Top of SOURCE MATERIAL

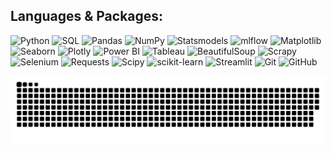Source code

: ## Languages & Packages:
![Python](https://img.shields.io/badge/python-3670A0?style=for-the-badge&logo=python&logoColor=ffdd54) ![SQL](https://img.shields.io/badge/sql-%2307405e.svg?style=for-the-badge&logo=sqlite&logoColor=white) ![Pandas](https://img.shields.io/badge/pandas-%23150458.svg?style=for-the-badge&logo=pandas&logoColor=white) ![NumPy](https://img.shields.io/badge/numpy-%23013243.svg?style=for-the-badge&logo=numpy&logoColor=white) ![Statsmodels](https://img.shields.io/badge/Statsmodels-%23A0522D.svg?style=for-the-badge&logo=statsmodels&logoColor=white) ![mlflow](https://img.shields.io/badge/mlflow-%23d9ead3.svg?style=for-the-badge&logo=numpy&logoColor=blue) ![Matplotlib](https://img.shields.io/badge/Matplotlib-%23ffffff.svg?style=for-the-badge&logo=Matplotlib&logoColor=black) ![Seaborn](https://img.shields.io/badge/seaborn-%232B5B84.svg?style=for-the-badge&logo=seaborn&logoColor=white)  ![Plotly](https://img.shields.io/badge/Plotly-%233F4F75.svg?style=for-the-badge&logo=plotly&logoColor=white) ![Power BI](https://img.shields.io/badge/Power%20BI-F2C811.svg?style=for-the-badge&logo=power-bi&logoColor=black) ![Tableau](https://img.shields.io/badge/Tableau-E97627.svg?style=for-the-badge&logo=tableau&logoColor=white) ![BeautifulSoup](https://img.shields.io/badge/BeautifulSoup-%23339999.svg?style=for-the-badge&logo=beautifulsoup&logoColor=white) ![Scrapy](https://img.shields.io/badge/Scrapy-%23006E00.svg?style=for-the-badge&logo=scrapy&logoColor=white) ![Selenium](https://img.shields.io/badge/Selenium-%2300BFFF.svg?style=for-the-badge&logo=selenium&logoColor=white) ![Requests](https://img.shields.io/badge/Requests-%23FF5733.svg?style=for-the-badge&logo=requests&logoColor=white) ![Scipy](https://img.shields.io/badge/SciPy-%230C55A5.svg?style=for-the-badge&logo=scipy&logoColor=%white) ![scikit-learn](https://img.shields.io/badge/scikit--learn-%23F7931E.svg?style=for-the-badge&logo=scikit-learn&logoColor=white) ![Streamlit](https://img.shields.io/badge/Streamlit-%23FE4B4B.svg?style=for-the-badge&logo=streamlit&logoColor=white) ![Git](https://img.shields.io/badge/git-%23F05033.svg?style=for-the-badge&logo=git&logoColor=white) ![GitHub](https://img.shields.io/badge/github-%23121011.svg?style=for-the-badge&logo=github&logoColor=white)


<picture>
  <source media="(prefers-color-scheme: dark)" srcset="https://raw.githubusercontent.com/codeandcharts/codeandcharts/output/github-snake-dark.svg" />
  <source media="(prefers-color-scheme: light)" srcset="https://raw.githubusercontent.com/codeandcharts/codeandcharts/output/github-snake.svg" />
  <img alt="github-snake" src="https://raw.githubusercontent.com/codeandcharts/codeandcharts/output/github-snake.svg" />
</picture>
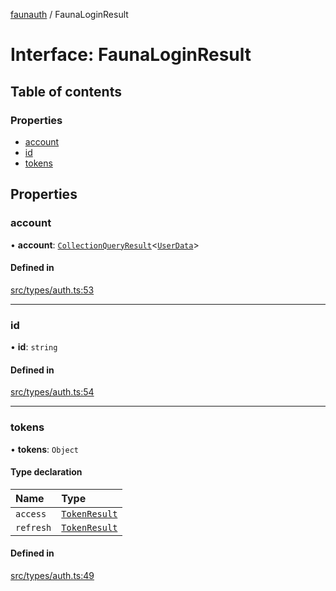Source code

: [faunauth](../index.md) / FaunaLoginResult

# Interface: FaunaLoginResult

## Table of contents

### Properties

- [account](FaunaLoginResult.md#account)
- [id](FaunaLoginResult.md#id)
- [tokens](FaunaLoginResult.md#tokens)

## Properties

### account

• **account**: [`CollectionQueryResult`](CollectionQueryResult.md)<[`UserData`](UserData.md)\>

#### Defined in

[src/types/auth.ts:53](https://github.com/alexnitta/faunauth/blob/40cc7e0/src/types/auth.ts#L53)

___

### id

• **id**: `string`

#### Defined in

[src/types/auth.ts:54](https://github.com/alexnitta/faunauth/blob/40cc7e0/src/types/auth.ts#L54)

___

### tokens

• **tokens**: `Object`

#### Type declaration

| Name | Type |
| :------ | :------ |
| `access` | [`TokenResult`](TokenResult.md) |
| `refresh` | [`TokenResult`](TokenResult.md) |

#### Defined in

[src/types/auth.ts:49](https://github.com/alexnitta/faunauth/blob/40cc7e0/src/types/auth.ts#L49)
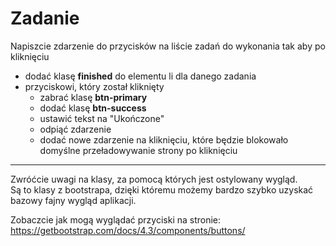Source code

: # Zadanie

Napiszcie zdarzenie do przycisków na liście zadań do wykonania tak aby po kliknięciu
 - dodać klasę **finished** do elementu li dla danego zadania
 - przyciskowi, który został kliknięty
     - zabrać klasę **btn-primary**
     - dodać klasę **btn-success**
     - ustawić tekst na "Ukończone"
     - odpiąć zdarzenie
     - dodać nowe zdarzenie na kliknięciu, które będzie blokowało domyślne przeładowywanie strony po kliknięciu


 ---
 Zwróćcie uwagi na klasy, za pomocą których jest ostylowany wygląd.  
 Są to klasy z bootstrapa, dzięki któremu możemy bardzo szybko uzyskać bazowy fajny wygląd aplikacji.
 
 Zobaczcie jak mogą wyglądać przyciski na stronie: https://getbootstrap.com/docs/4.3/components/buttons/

Bottom of SOURCE MATERIAL

# ABOUT THIS TASK
Could you set down every entry above exactly as it stands, with no images?

# SOLUTION
Source code

: ## Languages & Packages:
![Python](https://img.shields.io/badge/python-3670A0?style=for-the-badge&logo=python&logoColor=ffdd54) ![SQL](https://img.shields.io/badge/sql-%2307405e.svg?style=for-the-badge&logo=sqlite&logoColor=white) ![Pandas](https://img.shields.io/badge/pandas-%23150458.svg?style=for-the-badge&logo=pandas&logoColor=white) ![NumPy](https://img.shields.io/badge/numpy-%23013243.svg?style=for-the-badge&logo=numpy&logoColor=white) ![Statsmodels](https://img.shields.io/badge/Statsmodels-%23A0522D.svg?style=for-the-badge&logo=statsmodels&logoColor=white) ![mlflow](https://img.shields.io/badge/mlflow-%23d9ead3.svg?style=for-the-badge&logo=numpy&logoColor=blue) ![Matplotlib](https://img.shields.io/badge/Matplotlib-%23ffffff.svg?style=for-the-badge&logo=Matplotlib&logoColor=black) ![Seaborn](https://img.shields.io/badge/seaborn-%232B5B84.svg?style=for-the-badge&logo=seaborn&logoColor=white)  ![Plotly](https://img.shields.io/badge/Plotly-%233F4F75.svg?style=for-the-badge&logo=plotly&logoColor=white) ![Power BI](https://img.shields.io/badge/Power%20BI-F2C811.svg?style=for-the-badge&logo=power-bi&logoColor=black) ![Tableau](https://img.shields.io/badge/Tableau-E97627.svg?style=for-the-badge&logo=tableau&logoColor=white) ![BeautifulSoup](https://img.shields.io/badge/BeautifulSoup-%23339999.svg?style=for-the-badge&logo=beautifulsoup&logoColor=white) ![Scrapy](https://img.shields.io/badge/Scrapy-%23006E00.svg?style=for-the-badge&logo=scrapy&logoColor=white) ![Selenium](https://img.shields.io/badge/Selenium-%2300BFFF.svg?style=for-the-badge&logo=selenium&logoColor=white) ![Requests](https://img.shields.io/badge/Requests-%23FF5733.svg?style=for-the-badge&logo=requests&logoColor=white) ![Scipy](https://img.shields.io/badge/SciPy-%230C55A5.svg?style=for-the-badge&logo=scipy&logoColor=%white) ![scikit-learn](https://img.shields.io/badge/scikit--learn-%23F7931E.svg?style=for-the-badge&logo=scikit-learn&logoColor=white) ![Streamlit](https://img.shields.io/badge/Streamlit-%23FE4B4B.svg?style=for-the-badge&logo=streamlit&logoColor=white) ![Git](https://img.shields.io/badge/git-%23F05033.svg?style=for-the-badge&logo=git&logoColor=white) ![GitHub](https://img.shields.io/badge/github-%23121011.svg?style=for-the-badge&logo=github&logoColor=white)


<picture>
  <source media="(prefers-color-scheme: dark)" srcset="https://raw.githubusercontent.com/codeandcharts/codeandcharts/output/github-snake-dark.svg" />
  <source media="(prefers-color-scheme: light)" srcset="https://raw.githubusercontent.com/codeandcharts/codeandcharts/output/github-snake.svg" />
  <img alt="github-snake" src="https://raw.githubusercontent.com/codeandcharts/codeandcharts/output/github-snake.svg" />
</picture>
Source code

: [faunauth](../index.md) / FaunaLoginResult

# Interface: FaunaLoginResult

## Table of contents

### Properties

- [account](FaunaLoginResult.md#account)
- [id](FaunaLoginResult.md#id)
- [tokens](FaunaLoginResult.md#tokens)

## Properties

### account

• **account**: [`CollectionQueryResult`](CollectionQueryResult.md)<[`UserData`](UserData.md)\>

#### Defined in

[src/types/auth.ts:53](https://github.com/alexnitta/faunauth/blob/40cc7e0/src/types/auth.ts#L53)

___

### id

• **id**: `string`

#### Defined in

[src/types/auth.ts:54](https://github.com/alexnitta/faunauth/blob/40cc7e0/src/types/auth.ts#L54)

___

### tokens

• **tokens**: `Object`

#### Type declaration

| Name | Type |
| :------ | :------ |
| `access` | [`TokenResult`](TokenResult.md) |
| `refresh` | [`TokenResult`](TokenResult.md) |

#### Defined in

[src/types/auth.ts:49](https://github.com/alexnitta/faunauth/blob/40cc7e0/src/types/auth.ts#L49)
Source code

: # Zadanie

Napiszcie zdarzenie do przycisków na liście zadań do wykonania tak aby po kliknięciu
 - dodać klasę **finished** do elementu li dla danego zadania
 - przyciskowi, który został kliknięty
     - zabrać klasę **btn-primary**
     - dodać klasę **btn-success**
     - ustawić tekst na "Ukończone"
     - odpiąć zdarzenie
     - dodać nowe zdarzenie na kliknięciu, które będzie blokowało domyślne przeładowywanie strony po kliknięciu


 ---
 Zwróćcie uwagi na klasy, za pomocą których jest ostylowany wygląd.  
 Są to klasy z bootstrapa, dzięki któremu możemy bardzo szybko uzyskać bazowy fajny wygląd aplikacji.
 
 Zobaczcie jak mogą wyglądać przyciski na stronie: https://getbootstrap.com/docs/4.3/components/buttons/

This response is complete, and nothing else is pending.